SSE + HTTP POST: Use SSE for server-to-client push, regular POST for client commands (e.g., Twitch chat, YouTube comments)
WebSocket + REST fallback: Try WS first, fallback to long polling if blocked (Socket.IO does this)
WebSocket + Redis: For scale — WS per client, Redis Pub/Sub for multi-server broadcast (Slack, Figma pattern)
WebSocket + Kafka: For event sourcing — all events stored in Kafka, clients subscribe via WS (high-scale trading systems)

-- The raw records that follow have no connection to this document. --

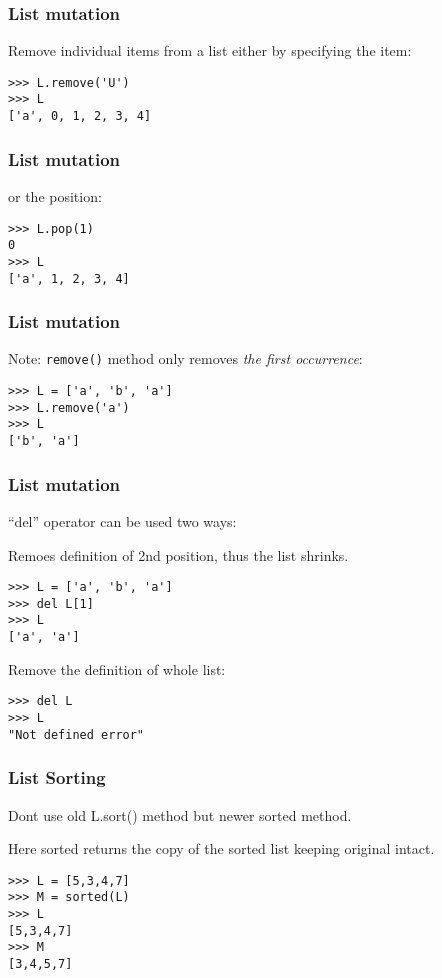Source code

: \begin{frame}[fragile]\frametitle{List mutation}
Remove individual items from a list either by specifying the item:
\begin{lstlisting}
>>> L.remove('U')
>>> L
['a', 0, 1, 2, 3, 4]
\end{lstlisting}
\end{frame}

\begin{frame}[fragile]\frametitle{List mutation}
or the position:

\begin{lstlisting}
>>> L.pop(1)
0
>>> L
['a', 1, 2, 3, 4]
\end{lstlisting}
\end{frame}

\begin{frame}[fragile]\frametitle{List mutation}

Note: \texttt{remove()} method only removes \textit{the first occurrence}:

\begin{lstlisting}
>>> L = ['a', 'b', 'a']
>>> L.remove('a')
>>> L
['b', 'a']
\end{lstlisting}

\end{frame}

\begin{frame}[fragile]\frametitle{List mutation}

``del'' operator can be used two ways:

Remoes definition of 2nd position, thus the list shrinks.

\begin{lstlisting}
>>> L = ['a', 'b', 'a']
>>> del L[1]
>>> L
['a', 'a']
\end{lstlisting}

Remove the definition of whole list:
\begin{lstlisting}
>>> del L
>>> L
"Not defined error"
\end{lstlisting}

\end{frame}

\begin{frame}[fragile]\frametitle{List Sorting}

Dont use old L.sort() method but newer sorted method.

Here sorted returns the copy of the sorted list keeping original intact.

\begin{lstlisting}
>>> L = [5,3,4,7]
>>> M = sorted(L)
>>> L
[5,3,4,7]
>>> M
[3,4,5,7]
\end{lstlisting}

\end{frame}

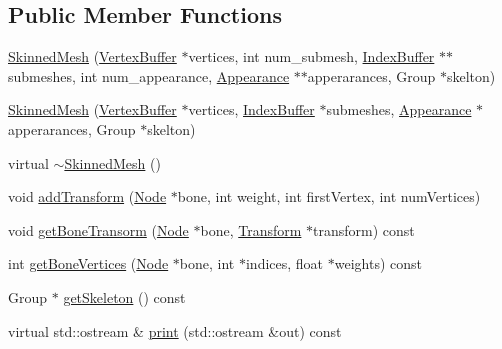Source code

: \subsection*{Public Member Functions}
\begin{CompactItemize}
\item 
\hyperlink{classm3g_1_1SkinnedMesh_9ee04e655db4e2a95a0ab55d8ebb45c8}{SkinnedMesh} (\hyperlink{classm3g_1_1VertexBuffer}{VertexBuffer} $\ast$vertices, int num\_\-submesh, \hyperlink{classm3g_1_1IndexBuffer}{IndexBuffer} $\ast$$\ast$submeshes, int num\_\-appearance, \hyperlink{classm3g_1_1Appearance}{Appearance} $\ast$$\ast$apperarances, Group $\ast$skelton)
\item 
\hyperlink{classm3g_1_1SkinnedMesh_145692b6dfd3581aae05ef8f5db20a99}{SkinnedMesh} (\hyperlink{classm3g_1_1VertexBuffer}{VertexBuffer} $\ast$vertices, \hyperlink{classm3g_1_1IndexBuffer}{IndexBuffer} $\ast$submeshes, \hyperlink{classm3g_1_1Appearance}{Appearance} $\ast$apperarances, Group $\ast$skelton)
\item 
virtual \hyperlink{classm3g_1_1SkinnedMesh_c73da5b5c5f8f14fc241328b4b78928c}{$\sim$SkinnedMesh} ()
\item 
void \hyperlink{classm3g_1_1SkinnedMesh_4b6fd5f52884251fdda11ad4a40d41d4}{addTransform} (\hyperlink{classm3g_1_1Node}{Node} $\ast$bone, int weight, int firstVertex, int numVertices)
\item 
void \hyperlink{classm3g_1_1SkinnedMesh_b0023a2cdce8d562a4988024e8644a13}{getBoneTransorm} (\hyperlink{classm3g_1_1Node}{Node} $\ast$bone, \hyperlink{classm3g_1_1Transform}{Transform} $\ast$transform) const 
\item 
int \hyperlink{classm3g_1_1SkinnedMesh_e14038d004d58e797f10fbfa6a9a18d9}{getBoneVertices} (\hyperlink{classm3g_1_1Node}{Node} $\ast$bone, int $\ast$indices, float $\ast$weights) const 
\item 
Group $\ast$ \hyperlink{classm3g_1_1SkinnedMesh_ce7d69c2b600f6f01a46214db28e6f92}{getSkeleton} () const 
\item 
virtual std::ostream \& \hyperlink{classm3g_1_1SkinnedMesh_6fea17fa1532df3794f8cb39cb4f911f}{print} (std::ostream \&out) const 
\end{CompactItemize}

▸ Common Failure Scenarios

Scenario	WebSocket Impact	SSE Impact
Network disconnection	Connection drops, client must reconnect + resync state	Browser auto-reconnects, replays events via Last-Event-ID ✓
Server restart	All clients lose connection, must reconnect	Clients reconnect, get missed events if stored ✓
Proxy timeouts (>60s idle)	Connection dies, must detect + reconnect	Heartbeat prevents timeout ✓
High load spike	100K+ connections: high memory, CPU consumed	Fewer connections, easier to scale with multi-server ✓
Message ordering	Not guaranteed across reconnects	Event IDs allow ordering verification ✓
Browser refresh	Connection lost, full state resync needed	Can optionally restore via session storage + server replay ✓

Key Insight: SSE excels at resilience (auto-reconnect, event replay), WebSocket excels at latency & bidirectionality. Most real-time apps benefit from a hybrid approach: SSE for notifications, WebSocket for interactive features.